歯周病の症状とは?放置すると全身疾患を引き起こすリスクに
歯周病とは、歯と歯茎の隙間から侵入した細菌により、以下2つの状態になったものです。歯肉炎が進行すると歯周炎になります。
・ 歯茎に炎症を引き起こした状態(歯肉炎)
・ 歯を支える骨を溶かしてグラグラにさせてしまう状態(歯周炎)
歯周病は、軽度から重度まで段階がありますが、早めに発見して対策をすることで、健康な歯を取り戻せる可能性もあります。
本記事では「歯周病にはどんな症状があるのか」「歯周病により引き起こされる全身疾患は何か」について解説していますので、歯周病が気になる方はぜひ参考にご覧ください。
歯周病になる原因
歯周病になる原因は、歯磨きが十分でないことが第一にあげられます。
特に、歯と歯の間は、歯ブラシで丁寧にみがいたとしても汚れが残りがちです。そのため、「プラーク」と呼ばれる黄色いネバネバした汚れが、口の中にどんどん蓄積してしまいます。
プラークには1mg(塩10粒程度)あたり1億個以上の細菌が含まれているといわれていますが、この細菌により作られた毒素が、歯茎が赤くなったり、歯を磨くと出血したりする原因となります。
症状が進行すると、細菌の毒素によって炎症した歯と歯茎の間に「歯周ポケット」と呼ばれる溝ができます。
細菌は酸素を嫌う嫌気性のものも多く、歯周ポケットが深くなればなるほど酸素が届きにくくなり、毒素をより多く作り出します。
健康な歯茎の歯周ポケットは1~2mm程度ですが、歯周病が進行して重症化すると7mm以上になる場合もあります。
歯周病の症状は
歯周病の症状は、軽度・中度・重度の3段階に分けられています。
1. 軽度:歯周ポケットの深さ3mm以下
2. 中度:歯周ポケットの深さ4~5mm
3. 重症:歯周ポケットの深さ6mm以上
軽度ではほとんど痛みを感じませんが、歯茎に赤い部分が見られたり歯を磨くと出血したりします。中度になると、口臭が気になりだしたり冷たいものを食べると歯がしみたりします。重症になると、歯がグラグラしたり抜けたりして、歯を保存することができずに、抜かなければならないことがあります。

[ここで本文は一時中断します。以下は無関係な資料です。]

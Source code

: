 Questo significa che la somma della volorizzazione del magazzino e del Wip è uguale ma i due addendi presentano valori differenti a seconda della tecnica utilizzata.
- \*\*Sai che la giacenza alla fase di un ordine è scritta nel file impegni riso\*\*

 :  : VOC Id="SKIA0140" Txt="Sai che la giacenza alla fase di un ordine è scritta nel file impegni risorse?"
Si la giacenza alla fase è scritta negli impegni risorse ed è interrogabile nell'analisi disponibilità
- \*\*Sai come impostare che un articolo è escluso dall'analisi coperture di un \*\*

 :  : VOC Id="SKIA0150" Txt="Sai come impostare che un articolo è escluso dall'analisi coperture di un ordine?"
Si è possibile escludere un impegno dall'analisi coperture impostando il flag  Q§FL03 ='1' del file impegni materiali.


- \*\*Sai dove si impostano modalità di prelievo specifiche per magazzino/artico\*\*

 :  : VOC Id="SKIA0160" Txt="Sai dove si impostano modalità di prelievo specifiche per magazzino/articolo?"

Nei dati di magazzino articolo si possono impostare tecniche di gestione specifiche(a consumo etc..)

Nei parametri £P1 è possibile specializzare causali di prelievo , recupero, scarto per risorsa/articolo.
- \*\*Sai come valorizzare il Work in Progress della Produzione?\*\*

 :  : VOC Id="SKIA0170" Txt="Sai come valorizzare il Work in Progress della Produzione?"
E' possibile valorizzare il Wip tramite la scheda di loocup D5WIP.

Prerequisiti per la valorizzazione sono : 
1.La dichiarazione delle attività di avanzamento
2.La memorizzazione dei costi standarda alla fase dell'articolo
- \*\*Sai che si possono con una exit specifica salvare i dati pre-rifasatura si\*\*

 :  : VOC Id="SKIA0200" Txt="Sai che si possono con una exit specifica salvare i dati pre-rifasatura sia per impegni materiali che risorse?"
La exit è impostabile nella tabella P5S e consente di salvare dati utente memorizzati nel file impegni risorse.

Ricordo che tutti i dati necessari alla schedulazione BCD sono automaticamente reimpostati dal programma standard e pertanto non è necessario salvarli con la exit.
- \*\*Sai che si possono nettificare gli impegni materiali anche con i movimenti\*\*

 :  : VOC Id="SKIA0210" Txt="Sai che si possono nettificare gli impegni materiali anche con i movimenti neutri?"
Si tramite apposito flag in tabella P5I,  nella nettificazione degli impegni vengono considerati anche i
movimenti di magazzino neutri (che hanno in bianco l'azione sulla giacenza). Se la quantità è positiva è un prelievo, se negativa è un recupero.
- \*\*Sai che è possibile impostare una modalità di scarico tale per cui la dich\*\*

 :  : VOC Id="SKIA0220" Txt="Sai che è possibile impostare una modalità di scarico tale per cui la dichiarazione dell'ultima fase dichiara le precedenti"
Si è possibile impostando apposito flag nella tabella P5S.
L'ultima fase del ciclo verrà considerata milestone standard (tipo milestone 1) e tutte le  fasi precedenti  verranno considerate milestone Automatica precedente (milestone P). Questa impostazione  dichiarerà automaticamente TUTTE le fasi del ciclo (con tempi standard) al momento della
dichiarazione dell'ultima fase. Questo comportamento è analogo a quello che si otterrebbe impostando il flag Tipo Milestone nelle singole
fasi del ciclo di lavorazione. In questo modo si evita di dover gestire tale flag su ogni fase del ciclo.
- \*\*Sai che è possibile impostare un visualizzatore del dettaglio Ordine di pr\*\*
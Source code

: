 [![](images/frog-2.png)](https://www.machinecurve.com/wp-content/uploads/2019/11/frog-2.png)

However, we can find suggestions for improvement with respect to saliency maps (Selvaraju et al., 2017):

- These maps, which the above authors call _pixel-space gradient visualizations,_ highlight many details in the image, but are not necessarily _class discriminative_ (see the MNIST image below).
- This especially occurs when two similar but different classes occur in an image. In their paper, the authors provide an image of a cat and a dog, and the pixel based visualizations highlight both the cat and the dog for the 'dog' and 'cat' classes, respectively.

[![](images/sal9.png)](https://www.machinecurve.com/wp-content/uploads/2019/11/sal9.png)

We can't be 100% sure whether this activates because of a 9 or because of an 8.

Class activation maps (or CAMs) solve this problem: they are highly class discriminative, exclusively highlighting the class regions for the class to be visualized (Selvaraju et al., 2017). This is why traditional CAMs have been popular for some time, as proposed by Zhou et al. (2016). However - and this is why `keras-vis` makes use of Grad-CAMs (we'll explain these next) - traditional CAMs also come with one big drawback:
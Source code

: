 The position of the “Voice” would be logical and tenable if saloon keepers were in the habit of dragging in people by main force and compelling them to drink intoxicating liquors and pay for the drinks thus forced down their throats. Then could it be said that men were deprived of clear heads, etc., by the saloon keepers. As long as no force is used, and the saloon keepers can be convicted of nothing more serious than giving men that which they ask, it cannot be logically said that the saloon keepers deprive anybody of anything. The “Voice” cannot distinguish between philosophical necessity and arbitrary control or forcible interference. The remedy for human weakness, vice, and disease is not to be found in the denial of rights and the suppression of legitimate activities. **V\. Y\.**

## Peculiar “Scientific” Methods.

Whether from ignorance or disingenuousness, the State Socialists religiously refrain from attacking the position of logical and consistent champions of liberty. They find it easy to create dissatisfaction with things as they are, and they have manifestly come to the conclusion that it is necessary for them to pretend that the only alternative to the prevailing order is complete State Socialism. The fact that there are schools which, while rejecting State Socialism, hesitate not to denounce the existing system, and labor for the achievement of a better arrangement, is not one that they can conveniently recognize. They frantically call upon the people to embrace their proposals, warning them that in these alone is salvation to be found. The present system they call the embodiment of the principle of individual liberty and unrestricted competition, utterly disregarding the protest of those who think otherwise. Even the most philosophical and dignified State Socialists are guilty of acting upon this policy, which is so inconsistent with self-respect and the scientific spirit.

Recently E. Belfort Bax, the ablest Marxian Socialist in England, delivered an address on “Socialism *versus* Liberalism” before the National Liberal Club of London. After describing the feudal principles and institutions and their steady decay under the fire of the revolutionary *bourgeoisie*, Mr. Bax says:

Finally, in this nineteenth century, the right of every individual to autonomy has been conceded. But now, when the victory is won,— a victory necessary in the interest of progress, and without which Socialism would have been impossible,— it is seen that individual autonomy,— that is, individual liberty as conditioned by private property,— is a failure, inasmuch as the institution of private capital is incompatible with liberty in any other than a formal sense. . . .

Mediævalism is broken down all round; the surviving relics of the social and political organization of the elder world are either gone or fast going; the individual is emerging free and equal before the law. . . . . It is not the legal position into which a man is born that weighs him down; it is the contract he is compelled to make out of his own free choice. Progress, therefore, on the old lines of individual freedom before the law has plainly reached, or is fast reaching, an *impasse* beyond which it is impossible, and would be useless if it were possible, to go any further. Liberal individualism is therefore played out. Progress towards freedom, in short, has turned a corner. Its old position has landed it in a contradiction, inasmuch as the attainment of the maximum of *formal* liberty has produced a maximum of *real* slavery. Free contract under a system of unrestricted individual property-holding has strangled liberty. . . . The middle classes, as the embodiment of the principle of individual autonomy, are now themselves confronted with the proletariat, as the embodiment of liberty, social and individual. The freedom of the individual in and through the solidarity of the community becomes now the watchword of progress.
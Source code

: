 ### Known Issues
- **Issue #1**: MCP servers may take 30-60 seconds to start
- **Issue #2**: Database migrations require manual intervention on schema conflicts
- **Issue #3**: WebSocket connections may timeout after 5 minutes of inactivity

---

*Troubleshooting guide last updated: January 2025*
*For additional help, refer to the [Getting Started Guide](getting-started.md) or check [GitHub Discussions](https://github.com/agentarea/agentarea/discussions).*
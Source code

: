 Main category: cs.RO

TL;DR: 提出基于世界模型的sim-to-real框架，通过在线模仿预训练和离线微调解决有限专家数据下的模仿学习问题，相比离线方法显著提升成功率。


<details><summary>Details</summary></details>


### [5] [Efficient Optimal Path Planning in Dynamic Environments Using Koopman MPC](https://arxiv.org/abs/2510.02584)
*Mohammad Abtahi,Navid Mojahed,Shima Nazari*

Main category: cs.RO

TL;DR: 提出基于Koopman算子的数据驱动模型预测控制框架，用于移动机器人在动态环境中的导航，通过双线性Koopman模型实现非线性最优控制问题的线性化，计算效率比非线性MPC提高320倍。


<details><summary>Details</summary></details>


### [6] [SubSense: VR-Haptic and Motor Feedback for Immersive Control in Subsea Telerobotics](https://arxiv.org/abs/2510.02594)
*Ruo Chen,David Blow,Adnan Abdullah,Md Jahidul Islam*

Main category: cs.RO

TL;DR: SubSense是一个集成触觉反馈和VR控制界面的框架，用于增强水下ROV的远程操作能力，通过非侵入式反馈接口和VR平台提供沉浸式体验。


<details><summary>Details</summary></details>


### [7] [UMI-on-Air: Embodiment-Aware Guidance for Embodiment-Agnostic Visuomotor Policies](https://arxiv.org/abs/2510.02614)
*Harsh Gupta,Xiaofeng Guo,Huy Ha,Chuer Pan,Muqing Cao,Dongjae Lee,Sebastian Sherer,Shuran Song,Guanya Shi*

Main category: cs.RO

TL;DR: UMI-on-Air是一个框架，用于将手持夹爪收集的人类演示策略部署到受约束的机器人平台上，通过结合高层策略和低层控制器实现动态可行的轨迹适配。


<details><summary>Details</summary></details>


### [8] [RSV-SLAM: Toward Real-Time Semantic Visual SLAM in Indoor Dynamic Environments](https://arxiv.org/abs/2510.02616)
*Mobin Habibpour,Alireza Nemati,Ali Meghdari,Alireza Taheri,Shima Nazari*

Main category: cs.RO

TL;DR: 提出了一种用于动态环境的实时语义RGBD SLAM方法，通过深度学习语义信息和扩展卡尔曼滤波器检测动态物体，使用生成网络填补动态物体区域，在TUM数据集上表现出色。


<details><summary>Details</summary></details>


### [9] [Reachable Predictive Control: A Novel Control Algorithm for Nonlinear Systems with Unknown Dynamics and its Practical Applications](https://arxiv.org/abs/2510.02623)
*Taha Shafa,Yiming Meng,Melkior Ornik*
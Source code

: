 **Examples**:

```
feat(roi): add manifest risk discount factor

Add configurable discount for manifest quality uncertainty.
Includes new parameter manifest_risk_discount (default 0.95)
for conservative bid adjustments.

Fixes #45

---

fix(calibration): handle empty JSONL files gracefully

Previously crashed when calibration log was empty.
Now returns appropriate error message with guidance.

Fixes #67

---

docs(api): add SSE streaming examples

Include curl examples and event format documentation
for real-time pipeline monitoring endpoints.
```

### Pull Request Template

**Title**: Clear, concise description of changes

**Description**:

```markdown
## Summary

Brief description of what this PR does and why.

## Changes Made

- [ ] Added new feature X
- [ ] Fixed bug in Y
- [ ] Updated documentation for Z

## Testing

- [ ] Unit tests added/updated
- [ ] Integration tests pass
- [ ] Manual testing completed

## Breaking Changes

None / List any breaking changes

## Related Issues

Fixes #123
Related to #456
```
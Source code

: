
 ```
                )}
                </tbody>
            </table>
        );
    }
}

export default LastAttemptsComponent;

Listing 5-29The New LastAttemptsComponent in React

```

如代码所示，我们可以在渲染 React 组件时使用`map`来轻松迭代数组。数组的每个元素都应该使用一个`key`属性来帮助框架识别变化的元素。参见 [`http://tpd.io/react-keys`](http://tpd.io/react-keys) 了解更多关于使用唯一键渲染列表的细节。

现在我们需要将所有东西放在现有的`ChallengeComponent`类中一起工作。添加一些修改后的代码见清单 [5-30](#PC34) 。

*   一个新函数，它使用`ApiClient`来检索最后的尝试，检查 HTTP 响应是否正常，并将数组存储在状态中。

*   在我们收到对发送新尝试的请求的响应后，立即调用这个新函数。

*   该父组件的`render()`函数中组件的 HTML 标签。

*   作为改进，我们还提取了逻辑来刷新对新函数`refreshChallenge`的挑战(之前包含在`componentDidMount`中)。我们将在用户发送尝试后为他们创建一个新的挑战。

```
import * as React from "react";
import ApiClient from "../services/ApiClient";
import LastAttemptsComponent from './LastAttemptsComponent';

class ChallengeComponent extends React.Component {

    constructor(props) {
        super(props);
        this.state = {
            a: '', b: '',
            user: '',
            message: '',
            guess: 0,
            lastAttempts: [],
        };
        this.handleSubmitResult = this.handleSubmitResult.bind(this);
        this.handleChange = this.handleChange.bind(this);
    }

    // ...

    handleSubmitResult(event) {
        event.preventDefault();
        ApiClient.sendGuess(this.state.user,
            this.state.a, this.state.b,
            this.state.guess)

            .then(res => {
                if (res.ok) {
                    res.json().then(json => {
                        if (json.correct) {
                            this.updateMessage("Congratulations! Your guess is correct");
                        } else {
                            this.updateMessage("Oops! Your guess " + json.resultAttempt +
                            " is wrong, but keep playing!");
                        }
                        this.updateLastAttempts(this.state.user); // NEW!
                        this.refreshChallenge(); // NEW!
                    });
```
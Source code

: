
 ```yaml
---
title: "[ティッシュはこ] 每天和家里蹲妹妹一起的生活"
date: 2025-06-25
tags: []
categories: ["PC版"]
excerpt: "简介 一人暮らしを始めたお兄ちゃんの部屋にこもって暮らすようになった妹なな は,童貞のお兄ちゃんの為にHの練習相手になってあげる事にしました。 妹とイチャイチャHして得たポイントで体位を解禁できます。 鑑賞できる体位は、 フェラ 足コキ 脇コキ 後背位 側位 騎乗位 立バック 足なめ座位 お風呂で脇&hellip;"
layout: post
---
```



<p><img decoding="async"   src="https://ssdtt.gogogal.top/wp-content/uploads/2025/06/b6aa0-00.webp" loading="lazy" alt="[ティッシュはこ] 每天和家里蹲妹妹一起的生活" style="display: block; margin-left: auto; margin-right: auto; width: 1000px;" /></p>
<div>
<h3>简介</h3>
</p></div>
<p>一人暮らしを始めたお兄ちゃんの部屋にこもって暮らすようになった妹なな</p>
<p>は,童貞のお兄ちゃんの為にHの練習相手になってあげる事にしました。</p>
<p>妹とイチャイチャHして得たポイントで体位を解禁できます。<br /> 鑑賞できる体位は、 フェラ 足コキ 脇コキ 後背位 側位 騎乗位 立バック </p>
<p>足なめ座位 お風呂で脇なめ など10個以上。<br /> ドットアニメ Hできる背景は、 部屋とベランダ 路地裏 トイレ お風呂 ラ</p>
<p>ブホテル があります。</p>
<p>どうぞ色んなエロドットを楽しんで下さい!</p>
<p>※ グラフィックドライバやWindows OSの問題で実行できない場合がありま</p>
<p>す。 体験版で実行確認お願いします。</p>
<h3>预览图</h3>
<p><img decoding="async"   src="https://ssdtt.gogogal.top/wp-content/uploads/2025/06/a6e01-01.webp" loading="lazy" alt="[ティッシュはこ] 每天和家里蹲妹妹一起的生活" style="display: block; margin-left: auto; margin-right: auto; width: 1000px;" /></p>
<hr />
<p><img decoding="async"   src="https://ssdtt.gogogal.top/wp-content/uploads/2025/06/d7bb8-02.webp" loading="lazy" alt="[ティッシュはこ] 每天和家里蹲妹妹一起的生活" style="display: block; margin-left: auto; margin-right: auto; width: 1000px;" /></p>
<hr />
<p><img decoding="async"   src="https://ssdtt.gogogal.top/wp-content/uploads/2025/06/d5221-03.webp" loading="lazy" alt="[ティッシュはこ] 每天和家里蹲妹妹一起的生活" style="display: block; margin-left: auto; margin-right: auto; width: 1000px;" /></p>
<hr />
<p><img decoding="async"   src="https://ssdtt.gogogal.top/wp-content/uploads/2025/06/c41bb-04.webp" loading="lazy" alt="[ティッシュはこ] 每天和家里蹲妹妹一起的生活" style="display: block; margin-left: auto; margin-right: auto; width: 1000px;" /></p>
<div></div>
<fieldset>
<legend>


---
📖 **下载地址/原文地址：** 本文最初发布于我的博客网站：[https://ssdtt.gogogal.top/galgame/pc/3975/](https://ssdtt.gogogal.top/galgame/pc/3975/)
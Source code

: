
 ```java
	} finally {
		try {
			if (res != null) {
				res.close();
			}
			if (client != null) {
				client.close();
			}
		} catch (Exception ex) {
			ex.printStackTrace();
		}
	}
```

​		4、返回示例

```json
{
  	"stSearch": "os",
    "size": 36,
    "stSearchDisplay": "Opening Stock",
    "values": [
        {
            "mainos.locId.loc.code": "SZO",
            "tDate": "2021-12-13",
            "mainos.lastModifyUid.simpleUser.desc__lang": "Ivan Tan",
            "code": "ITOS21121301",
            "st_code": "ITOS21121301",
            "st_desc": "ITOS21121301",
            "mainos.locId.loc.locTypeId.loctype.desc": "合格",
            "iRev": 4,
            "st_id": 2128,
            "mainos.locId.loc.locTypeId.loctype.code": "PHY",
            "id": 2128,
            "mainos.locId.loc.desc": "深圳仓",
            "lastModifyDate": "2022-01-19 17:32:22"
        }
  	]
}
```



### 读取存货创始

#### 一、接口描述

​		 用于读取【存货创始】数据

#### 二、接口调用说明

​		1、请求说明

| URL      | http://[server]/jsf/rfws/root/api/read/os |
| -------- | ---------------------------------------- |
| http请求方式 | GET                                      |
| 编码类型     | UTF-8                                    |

「歯周病かな?」と思ったら以下の症状がないかチェックしてみましょう。
・ 寝起きで口の中がネバつく
・ 歯を磨くと出血する
・ 口臭が気になる
・ 歯茎が腫れることがある
・ 歯と歯の間にスキマができている
・ 歯がグラグラ揺れる
症状がみられた場合は、早めに歯科医院を受診し検査してもらうことをおすすめします。
歯周病が原因となる全身疾患
歯周病が原因で起こりうる全身疾患は主に以下6つです。
・ 狭心症・心筋梗塞
・ 脳梗塞
・ 糖尿病
・ 誤嚥性肺炎
・ メタボリックシンドローム
・ 早産・低体重出産
歯周病は、細菌による毒素が主な原因です。
細菌や細菌の出す毒素は、全身疾患が引き起こし、命を危険にさらしてしまうこともわかっています。
予防や治療で防ぐことのできるものなので、積極的に定期的な歯科検診を行いましょう。
歯周病になりやすい人
歯周病になりやすい人は以下のとおりです。
・ 歯磨きしない人
・ 喫煙者
・ 糖尿病の人
・ 歯につめ物をしている人
・ 中年期以降の人
・ 妊娠している人
たばこは、含まれる成分が歯茎などに刺激を与え血液循環を悪くします。
そのため、血液循環とともに供給される酸素が不足し、酸素を嫌う細菌が口の中で増加することで、喫煙者は歯周病になりやすいと言われているのです。
また、「厚生労働省の歯周疾患有病状況」によると、45歳以上では、口腔内の診査を行った50%以上に、中程度の歯周ポケットがあることがわかっています。
まとめ
歯周病を予防するためには、毎日の歯磨きと定期的な歯科検診が有効です。
初期であれば、歯みがきの方法を見直したり歯科医院で汚れを落としたりすることで、回復させることができます。
いつまでも健康な歯と体で生活するためにも、歯周病にならないように心がけましょう。